Power Apps model-driven app form with the loan application process status visualized
Like with a Power Pages based portal, both parties are working with Dataverse data. The website developers don’t need to implement any data transfer logic since the AgileDialogs component takes care of showing the right data based on who is accessing it from which side: external customers, internal process workers or admins.
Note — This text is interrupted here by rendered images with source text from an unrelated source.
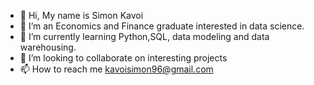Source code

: - 👋 Hi, My name is Simon Kavoi
- 👀 I’m an Economics and Finance graduate interested in data science.
- 🌱 I’m currently learning Python,SQL, data modeling and data warehousing.
- 💞️ I’m looking to collaborate on interesting projects
- 📫 How to reach me kavoisimon96@gmail.com

<!---
dataKavoi/dataKavoi is a ✨ special ✨ repository because its `README.md` (this file) appears on your GitHub profile.
You can click the Preview link to take a look at your changes.
--->
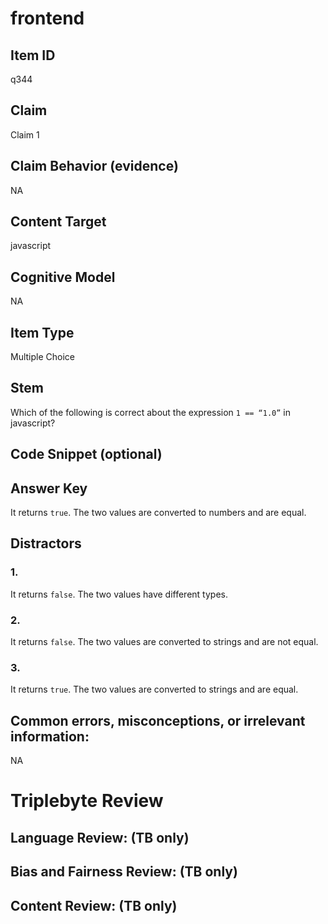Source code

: # frontend

## Item ID
q344

## Claim
Claim 1

## Claim Behavior (evidence)
NA

## Content Target
javascript

## Cognitive Model
NA

## Item Type
Multiple Choice

## Stem
Which of the following is correct about the expression `1 == “1.0”` in javascript?

## Code Snippet (optional)


## Answer Key
It returns `true`. The two values are converted to numbers and are equal.

## Distractors

### 1.
It returns `false`. The two values have different types.

### 2.
It returns `false`. The two values are converted to strings and are not equal.

### 3.
It returns `true`. The two values are converted to strings and are equal.

## Common errors, misconceptions, or irrelevant information:
NA

# Triplebyte Review


## Language Review: (TB only)


## Bias and Fairness Review: (TB only)


## Content Review: (TB only)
Customer reviewing their loan applications via the website
Have a look at the interactive demo scenarios available on AgileXRM website that show how the different parties can interact with the process data. Since this is a Microsoft partner solution built on the Power Platform rather than just a few HTTP calls “integrating” it with your apps, you don’t have to introduce additional systems for your employees to access. A BPM tool like this will instead help making sense of the business process details and offer a contextual live diagram presenting actions from external and internal parties on one screen.
Conclusions
There is no one right way to make your internal business apps talk with the outside world. For a net-new portal that needs to provide external access to a wealth of different records in your Dataverse, Power Pages offers a package where you don’t need to assemble too many individual pieces together. If your web experiences are already built on something like WordPress, though, sacrificing them and starting from scratch with Power Pages doesn’t sound so attractive. Luckily, there are plugins that could help you build your own “better together” story for WordPress and Power Platform.
When the online interactions are more specific to your business processes, that’s a good moment to pause and consider your options. First, could you do it quickly with “just a form” and a specific automated flow? On the other hand, does merely addressing the external access part solve the problems in your current business process implementation? Perhaps you would benefit from examining the needs of both external and internal parties of the process and seeing if a BPM solution could cover the end-to-end journey of a customer using your organization’s services.
Sure, the solution could also be a Copilot Studio agent published on your website. But that’s a topic for a whole separate discussion on where exactly non-deterministic AI agents could realistically serve as part of your customer facing business processes today.